Stored data entries

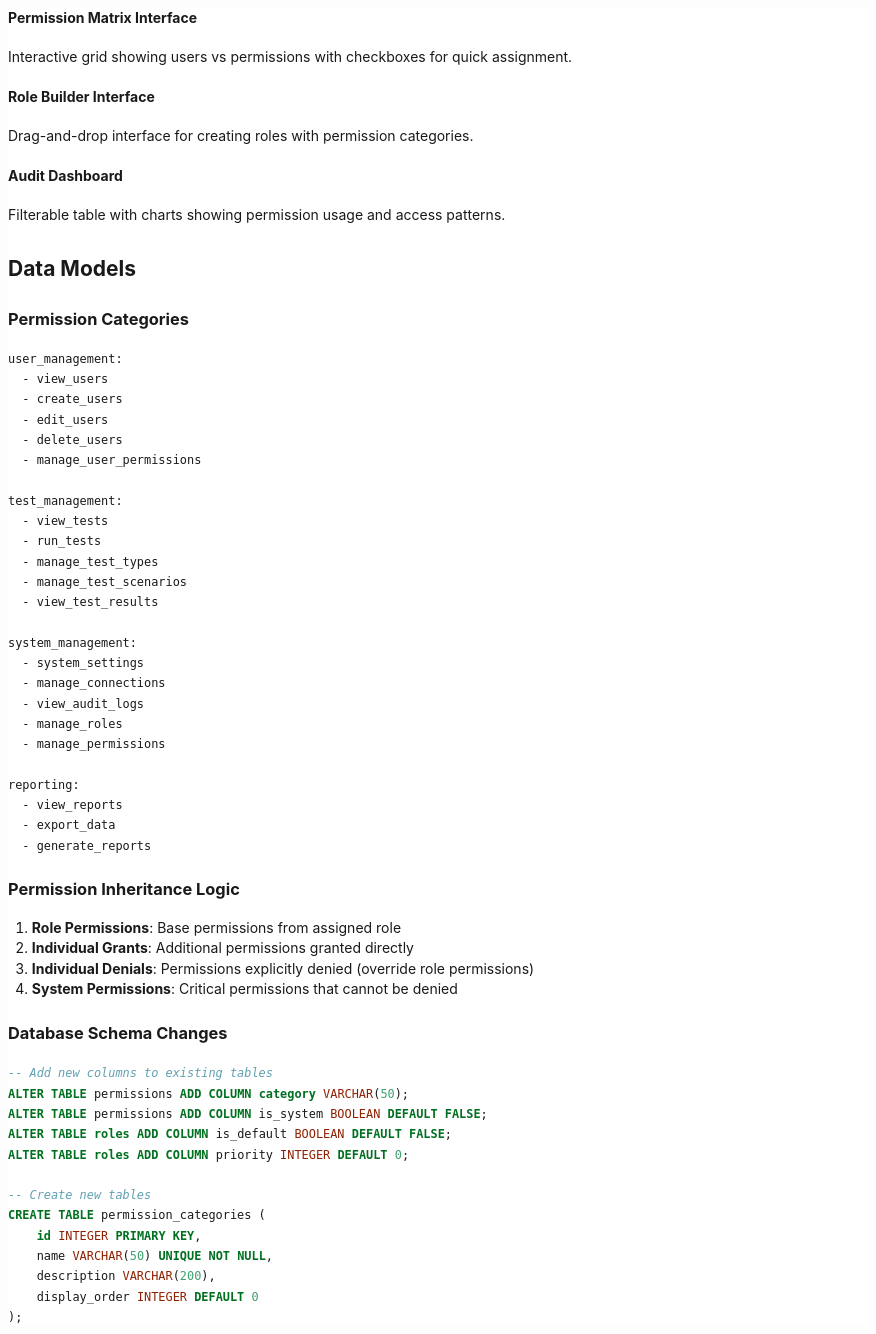 #### Permission Matrix Interface
Interactive grid showing users vs permissions with checkboxes for quick assignment.

#### Role Builder Interface
Drag-and-drop interface for creating roles with permission categories.

#### Audit Dashboard
Filterable table with charts showing permission usage and access patterns.

## Data Models

### Permission Categories
```
user_management:
  - view_users
  - create_users
  - edit_users
  - delete_users
  - manage_user_permissions

test_management:
  - view_tests
  - run_tests
  - manage_test_types
  - manage_test_scenarios
  - view_test_results

system_management:
  - system_settings
  - manage_connections
  - view_audit_logs
  - manage_roles
  - manage_permissions

reporting:
  - view_reports
  - export_data
  - generate_reports
```

### Permission Inheritance Logic
1. **Role Permissions**: Base permissions from assigned role
2. **Individual Grants**: Additional permissions granted directly
3. **Individual Denials**: Permissions explicitly denied (override role permissions)
4. **System Permissions**: Critical permissions that cannot be denied

### Database Schema Changes

```sql
-- Add new columns to existing tables
ALTER TABLE permissions ADD COLUMN category VARCHAR(50);
ALTER TABLE permissions ADD COLUMN is_system BOOLEAN DEFAULT FALSE;
ALTER TABLE roles ADD COLUMN is_default BOOLEAN DEFAULT FALSE;
ALTER TABLE roles ADD COLUMN priority INTEGER DEFAULT 0;

-- Create new tables
CREATE TABLE permission_categories (
    id INTEGER PRIMARY KEY,
    name VARCHAR(50) UNIQUE NOT NULL,
    description VARCHAR(200),
    display_order INTEGER DEFAULT 0
);

```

> DIRECTIONS:
Gather each line of the records holding the string "DEFAULT".

> RESULT OF THIS TASK:
ALTER TABLE permissions ADD COLUMN is_system BOOLEAN DEFAULT FALSE;
ALTER TABLE roles ADD COLUMN is_default BOOLEAN DEFAULT FALSE;
ALTER TABLE roles ADD COLUMN priority INTEGER DEFAULT 0;
    display_order INTEGER DEFAULT 0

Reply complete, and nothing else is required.